Ángeles blancos, ejemplos de templanza y humanidad

Aunque el semblante amable no los acompañe siempre, por la carga laboral experimentada, las enfermeras y enfermeros, representan el ejercicio de una profesión que amalgama ciencia, humanidad y fe. Sus desafíos constituyen dosis difíciles de asimilar más la entereza, el amor al prójimo y la preparación para hacer frente a situaciones complejas en centros hospitalarios hacen la diferencia.

El próximo 12 de mayo se conmemora su día y hoy desde una perspectiva crítica señalamos parte de los retos asumidos, así como tareas pendientes. La distribución geográfica de los profesionales no es la más adecuada, según ha planteado de manera recurrente, la dirigencia de la Asociación de Enfermeras de Panamá, pues se concentran mayormente en provincias como Panamá, Chiriquí y Herrera, mientras que hay otras áreas que no cuentan con personal idóneo; deben asumir largas jornadas laborales, turnos rotativos y alta demanda de pacientes. Esto trae consecuencias severas, afectando su bienestar físico y emocional.

Es conocido que nuestro sistema de salud enfrenta problemas crónicos de mantenimiento y falta de suministros médicos, complicando su labor para brindar una atención óptima. Además, la exposición constante al dolor, la enfermedad y la muerte genera un estrés emocional profundo que requiere resiliencia y, en ocasiones, apoyo terapéutico.

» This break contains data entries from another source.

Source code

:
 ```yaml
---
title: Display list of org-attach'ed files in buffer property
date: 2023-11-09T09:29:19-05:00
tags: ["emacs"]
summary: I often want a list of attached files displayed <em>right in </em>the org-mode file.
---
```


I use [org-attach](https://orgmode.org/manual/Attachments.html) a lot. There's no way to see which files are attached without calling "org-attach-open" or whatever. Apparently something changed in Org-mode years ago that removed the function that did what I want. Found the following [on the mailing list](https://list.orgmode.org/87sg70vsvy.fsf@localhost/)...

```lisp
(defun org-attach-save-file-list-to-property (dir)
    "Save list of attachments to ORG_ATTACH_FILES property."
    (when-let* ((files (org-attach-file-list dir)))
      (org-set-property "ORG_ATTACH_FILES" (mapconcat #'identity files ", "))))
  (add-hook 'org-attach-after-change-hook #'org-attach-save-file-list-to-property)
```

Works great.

Ante este panorama retador, las enfermeras y enfermeros, auxiliares y técnicos, merecen nuestro reconocimiento, respeto y profundo agradecimiento. Su tarea, muchas veces invisibilizada, sostiene en gran parte el sistema de salud, aportando conocimientos y empatía, conscientes de que la capacitación debe ser constante y que el apoyo brindado a pacientes y familiares no tiene precio. ¡Salud y Bendiciones!.